After supper, about 1/2 an hour of prayer in the chapel and
an hour breviary. The prayers are Latin, and always the same;
a larger number on Sundays and feast days. It is the duty
of every ecclesiastic to pray through the breviary once each
day; the vicars go through these prayers for the canons as
a sort of feudal service. The pupils are allowed, twice a
week, to cross the threshold of the institution for a few
hours only. No speaking is allowed during meals. The
treatment is degrading. Two rooms for study are allotted to
each twenty individuals. The sleeping places, without
stoves, are arranged for three, six, eight, and fifteen.
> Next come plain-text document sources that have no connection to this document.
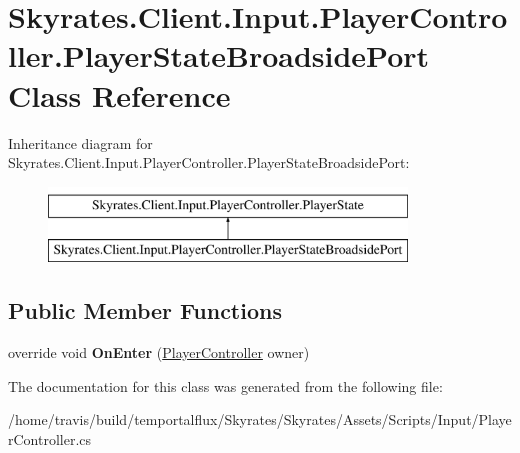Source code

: \hypertarget{class_skyrates_1_1_client_1_1_input_1_1_player_controller_1_1_player_state_broadside_port}{\section{Skyrates.\-Client.\-Input.\-Player\-Controller.\-Player\-State\-Broadside\-Port Class Reference}
\label{class_skyrates_1_1_client_1_1_input_1_1_player_controller_1_1_player_state_broadside_port}
}
Inheritance diagram for Skyrates.\-Client.\-Input.\-Player\-Controller.\-Player\-State\-Broadside\-Port\-:\begin{figure}[H]
\begin{center}
\leavevmode
\includegraphics[height=2.000000cm]{class_skyrates_1_1_client_1_1_input_1_1_player_controller_1_1_player_state_broadside_port}
\end{center}
\end{figure}
\subsection*{Public Member Functions}
\begin{DoxyCompactItemize}
\item 
\hypertarget{class_skyrates_1_1_client_1_1_input_1_1_player_controller_1_1_player_state_broadside_port_af0434df8be331aad1318f7b378509c8f}{override void {\bfseries On\-Enter} (\hyperlink{class_skyrates_1_1_client_1_1_input_1_1_player_controller}{Player\-Controller} owner)}\label{class_skyrates_1_1_client_1_1_input_1_1_player_controller_1_1_player_state_broadside_port_af0434df8be331aad1318f7b378509c8f}

\end{DoxyCompactItemize}


The documentation for this class was generated from the following file\-:\begin{DoxyCompactItemize}
\item 
/home/travis/build/temportalflux/\-Skyrates/\-Skyrates/\-Assets/\-Scripts/\-Input/Player\-Controller.\-cs\end{DoxyCompactItemize}
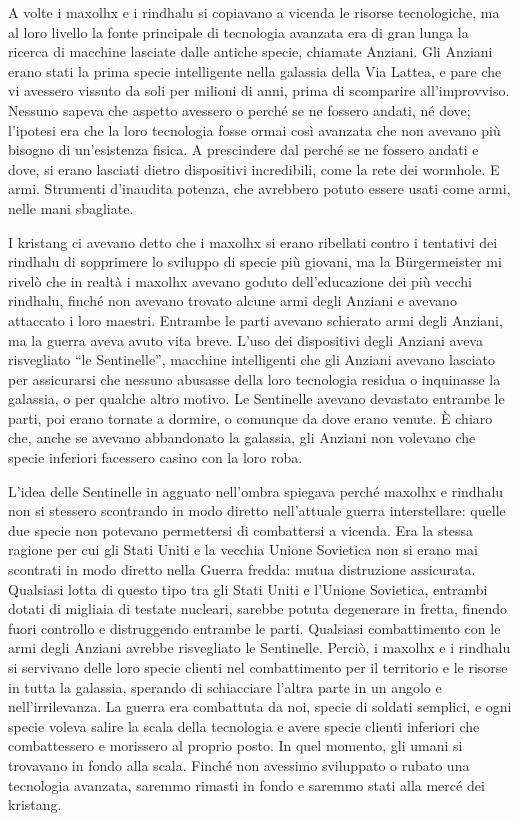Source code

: A volte i maxolhx e i rindhalu si copiavano a vicenda le risorse
tecnologiche, ma al loro livello la fonte principale di tecnologia
avanzata era di gran lunga la ricerca di macchine lasciate dalle antiche
specie, chiamate Anziani. Gli Anziani erano stati la prima specie
intelligente nella galassia della Via Lattea, e pare che vi avessero
vissuto da soli per milioni di anni, prima di scomparire all'improvviso.
Nessuno sapeva che aspetto avessero o perché se ne fossero andati, né
dove; l'ipotesi era che la loro tecnologia fosse ormai così avanzata che
non avevano più bisogno di un'esistenza fisica. A prescindere dal perché
se ne fossero andati e dove, si erano lasciati dietro dispositivi
incredibili, come la rete dei wormhole. E armi. Strumenti d'inaudita
potenza, che avrebbero potuto essere usati come armi, nelle mani
sbagliate.

I kristang ci avevano detto che i maxolhx si erano ribellati contro i
tentativi dei rindhalu di sopprimere lo sviluppo di specie più giovani,
ma la Bürgermeister mi rivelò che in realtà i maxolhx avevano goduto
dell'educazione dei più vecchi rindhalu, finché non avevano trovato
alcune armi degli Anziani e avevano attaccato i loro maestri. Entrambe
le parti avevano schierato armi degli Anziani, ma la guerra aveva avuto
vita breve. L'uso dei dispositivi degli Anziani aveva risvegliato ``le
Sentinelle'', macchine intelligenti che gli Anziani avevano lasciato per
assicurarsi che nessuno abusasse della loro tecnologia residua o
inquinasse la galassia, o per qualche altro motivo. Le Sentinelle
avevano devastato entrambe le parti, poi erano tornate a dormire, o
comunque da dove erano venute. È chiaro che, anche se avevano
abbandonato la galassia, gli Anziani non volevano che specie inferiori
facessero casino con la loro roba.

L'idea delle Sentinelle in agguato nell'ombra spiegava perché maxolhx e
rindhalu non si stessero scontrando in modo diretto nell'attuale guerra
interstellare: quelle due specie non potevano permettersi di combattersi
a vicenda. Era la stessa ragione per cui gli Stati Uniti e la vecchia
Unione Sovietica non si erano mai scontrati in modo diretto nella Guerra
fredda: mutua distruzione assicurata. Qualsiasi lotta di questo tipo tra
gli Stati Uniti e l'Unione Sovietica, entrambi dotati di migliaia di
testate nucleari, sarebbe potuta degenerare in fretta, finendo fuori
controllo e distruggendo entrambe le parti. Qualsiasi combattimento con
le armi degli Anziani avrebbe risvegliato le Sentinelle. Perciò, i
maxolhx e i rindhalu si servivano delle loro specie clienti nel
combattimento per il territorio e le risorse in tutta la galassia,
sperando di schiacciare l'altra parte in un angolo e nell'irrilevanza.
La guerra era combattuta da noi, specie di soldati semplici, e ogni
specie voleva salire la scala della tecnologia e avere specie clienti
inferiori che combattessero e morissero al proprio posto. In quel
momento, gli umani si trovavano in fondo alla scala. Finché non avessimo
sviluppato o rubato una tecnologia avanzata, saremmo rimasti in fondo e
saremmo stati alla mercé dei kristang.

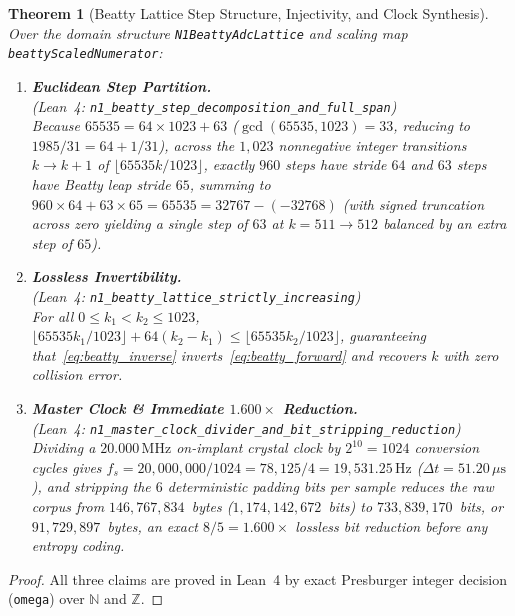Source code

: \documentclass[11pt,letterpaper]{article}
\newcommand{\lean}[1]{\nolinkurl{#1}}
\newtheorem{theorem}{Theorem}[section]
\theoremstyle{definition}
\newcommand{\N}{\mathbb{N}}
\newcommand{\Z}{\mathbb{Z}}
\begin{document}
\begin{theorem}[Beatty Lattice Step Structure, Injectivity, and Clock Synthesis]\label{thm:pillar1}
Over the domain structure \lean{N1BeattyAdcLattice} and scaling map \lean{beattyScaledNumerator}:
\begin{enumerate}
  \item \textbf{Euclidean Step Partition.}\\
  (\emph{Lean~4:} \lean{n1_beatty_step_decomposition_and_full_span})\\
  Because $65535 = 64 \times 1023 + 63$ ($\gcd(65535, 1023) = 33$, reducing to $1985 / 31 = 64 + 1/31$), across the $1{,}023$ nonnegative integer transitions $k \to k + 1$ of $\lfloor 65535k/1023 \rfloor$, exactly $960$ steps have stride $64$ and $63$ steps have Beatty leap stride $65$, summing to $960 \times 64 + 63 \times 65 = 65535 = 32767 - (-32768)$ (with signed truncation across zero yielding a single step of $63$ at $k = 511 \to 512$ balanced by an extra step of $65$).
  \item \textbf{Lossless Invertibility.}\\
  (\emph{Lean~4:} \lean{n1_beatty_lattice_strictly_increasing})\\
  For all $0 \le k_1 < k_2 \le 1023$, $\lfloor 65535 k_1 / 1023 \rfloor + 64(k_2 - k_1) \le \lfloor 65535 k_2 / 1023 \rfloor$, guaranteeing that~\eqref{eq:beatty_inverse} inverts~\eqref{eq:beatty_forward} and recovers $k$ with zero collision error.
  \item \textbf{Master Clock \& Immediate $1.600\times$ Reduction.}\\
  (\emph{Lean~4:} \lean{n1_master_clock_divider_and_bit_stripping_reduction})\\
  Dividing a $20.000\,\text{MHz}$ on-implant crystal clock by $2^{10} = 1024$ conversion cycles gives $f_s = 20{,}000{,}000 / 1024 = 78{,}125 / 4 = 19{,}531.25\,\text{Hz}$ ($\Delta t = 51.20\,\mu\text{s}$), and stripping the $6$ deterministic padding bits per sample reduces the raw corpus from $146{,}767{,}834$~bytes ($1{,}174{,}142{,}672$~bits) to $733{,}839{,}170$~bits, or $91{,}729{,}897$~bytes, an exact $8/5 = 1.600\times$ lossless bit reduction before any entropy coding.
\end{enumerate}
\end{theorem}
\begin{proof}
All three claims are proved in Lean~4 by exact Presburger integer decision (\texttt{omega}) over $\N$ and $\Z$.
\end{proof}
\end{document}
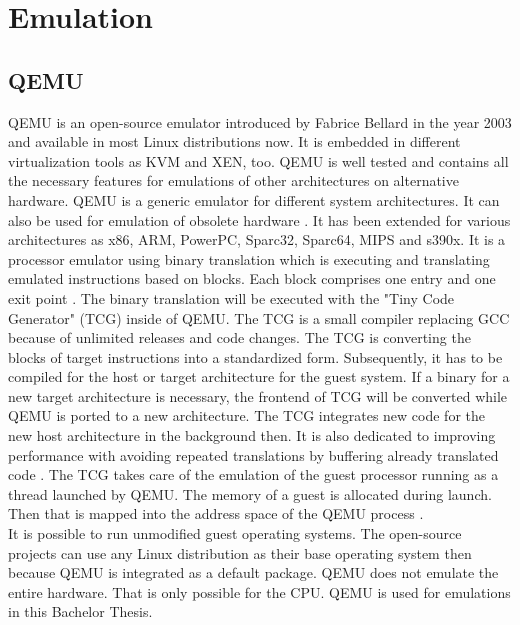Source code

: 
\chapter{Emulation}\label{ch:emulation}

\section{QEMU}

QEMU is an open-source emulator introduced by Fabrice Bellard in the year 2003 and available in most Linux distributions now. It is embedded in different virtualization tools as KVM and XEN, too. QEMU is well tested and contains all the necessary features for emulations of other architectures on alternative hardware. 
QEMU is a generic emulator for different system architectures. It can also be used for emulation of obsolete hardware \cite[~p.24]{Opsahl2013}. 
It has been extended for various architectures as x86, ARM, PowerPC, Sparc32, Sparc64, MIPS and s390x.
It is a processor emulator using binary translation \cite{Butt2011} which is executing and translating emulated instructions based on blocks. Each block comprises one entry and one exit point \cite[~p.5]{Wang2010}. 
The binary translation will be executed with the "Tiny Code Generator" (TCG) inside of QEMU. 
The TCG is a small compiler replacing GCC because of unlimited releases and code changes. The TCG is converting the blocks of target instructions into a standardized form. 
Subsequently, it has to be compiled for the host or target architecture for the guest system. 
If a binary for a new target architecture is necessary, the frontend of TCG will be converted while QEMU is ported to a new architecture. 
The TCG integrates new code for the new host architecture in the background then. It is also dedicated to improving performance with avoiding repeated translations by buffering already translated code \cite{Cota2017}. 
The TCG takes care of the emulation of the guest processor running as a thread launched by QEMU. The memory of a guest is allocated during launch. Then that is mapped into the address space of the QEMU process  \cite[~p.29]{Opsahl2013}.\\
It is possible to run unmodified guest operating systems. The open-source projects can use any Linux distribution as their base operating system then because QEMU is integrated as a default package. 
QEMU does not emulate the entire hardware. That is only possible for the CPU. QEMU is used for emulations in this Bachelor Thesis.

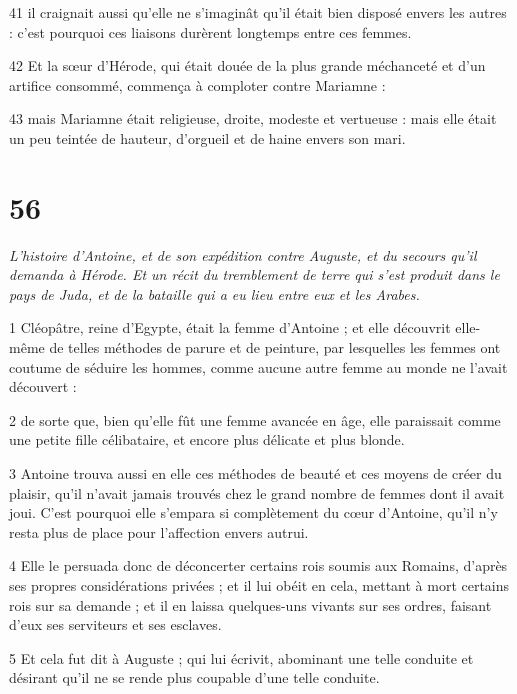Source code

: \par 41 il craignait aussi qu'elle ne s'imaginât qu'il était bien disposé envers les autres : c'est pourquoi ces liaisons durèrent longtemps entre ces femmes.

\par 42 Et la sœur d'Hérode, qui était douée de la plus grande méchanceté et d'un artifice consommé, commença à comploter contre Mariamne :

\par 43 mais Mariamne était religieuse, droite, modeste et vertueuse : mais elle était un peu teintée de hauteur, d'orgueil et de haine envers son mari.

\chapter{56}

\par \textit{L'histoire d'Antoine, et de son expédition contre Auguste, et du secours qu'il demanda à Hérode. Et un récit du tremblement de terre qui s'est produit dans le pays de Juda, et de la bataille qui a eu lieu entre eux et les Arabes.}

\par 1 Cléopâtre, reine d'Egypte, était la femme d'Antoine ; et elle découvrit elle-même de telles méthodes de parure et de peinture, par lesquelles les femmes ont coutume de séduire les hommes, comme aucune autre femme au monde ne l'avait découvert :

\par 2 de sorte que, bien qu'elle fût une femme avancée en âge, elle paraissait comme une petite fille célibataire, et encore plus délicate et plus blonde.

\par 3 Antoine trouva aussi en elle ces méthodes de beauté et ces moyens de créer du plaisir, qu'il n'avait jamais trouvés chez le grand nombre de femmes dont il avait joui. C'est pourquoi elle s'empara si complètement du cœur d'Antoine, qu'il n'y resta plus de place pour l'affection envers autrui.

\par 4 Elle le persuada donc de déconcerter certains rois soumis aux Romains, d'après ses propres considérations privées ; et il lui obéit en cela, mettant à mort certains rois sur sa demande ; et il en laissa quelques-uns vivants sur ses ordres, faisant d'eux ses serviteurs et ses esclaves.

\par 5 Et cela fut dit à Auguste ; qui lui écrivit, abominant une telle conduite et désirant qu'il ne se rende plus coupable d'une telle conduite.

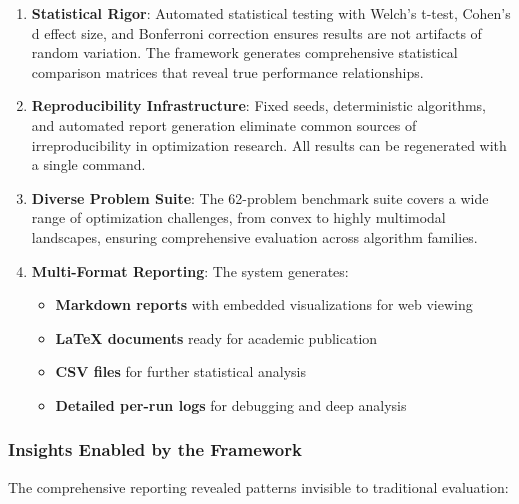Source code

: \begin{enumerate}
\def\labelenumi{\arabic{enumi}.}
\item
  \textbf{Statistical Rigor}: Automated statistical testing with Welch's t-test, Cohen's d effect size, and Bonferroni correction ensures results are not artifacts of random variation. The framework generates comprehensive statistical comparison matrices that reveal true performance relationships.
\item
  \textbf{Reproducibility Infrastructure}: Fixed seeds, deterministic algorithms, and automated report generation eliminate common sources of irreproducibility in optimization research. All results can be regenerated with a single command.
\item
  \textbf{Diverse Problem Suite}: The 62-problem benchmark suite covers a wide range of optimization challenges, from convex to highly multimodal landscapes, ensuring comprehensive evaluation across algorithm families.
\item
  \textbf{Multi-Format Reporting}: The system generates:

  \begin{itemize}
  \tightlist
  \item
    \textbf{Markdown reports} with embedded visualizations for web viewing
  \item
    \textbf{LaTeX documents} ready for academic publication
  \item
    \textbf{CSV files} for further statistical analysis
  \item
    \textbf{Detailed per-run logs} for debugging and deep analysis
  \end{itemize}
\end{enumerate}

\hypertarget{insights-enabled-by-the-framework}{%
\subsubsection{Insights Enabled by the Framework}\label{insights-enabled-by-the-framework}}

The comprehensive reporting revealed patterns invisible to traditional evaluation:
The largest was called The Menagerie.
** One of the Prebendaries themselves, at the time of our
departure, called the Seminary "a little hell."
THE WARNING.
I entreat you, German parents, permit not one of your sons to enter this grave of moral freedom and independence; you draw upon yourselves a heavier weight of blame than if you took their lives—for the moral death is worse and more painful than that of the body! German mothers preferred in former times to put their children to death, rather than that they should be Roman slaves; while now-a-days it is esteemed the highest honour which can be conferred upon a German youth, that he should become the slave—the consecrated slave, forsooth—of the Roman bishop! But the yoke is not acknowledged, for it is imposed under the holy name of religion.
And you, my youthful friends, who choose for yourselves the profession of teachers, let me conjure you to retire from this grave of moral strength, and independence—from the seminary! You will be losers there in mind and body, were you even giants in both! You will become slaves! You will become hypocrites! Attractive though the office of a teacher be, and enlarged his sphere of working, it is rendered a dangerous one for manly dignity—for truth and freedom, by the disgraceful ignominious fetters imposed on it by Rome. Choose, therefore, rather a hard couch and a laborious life than the degrading indolence of a polluted existence.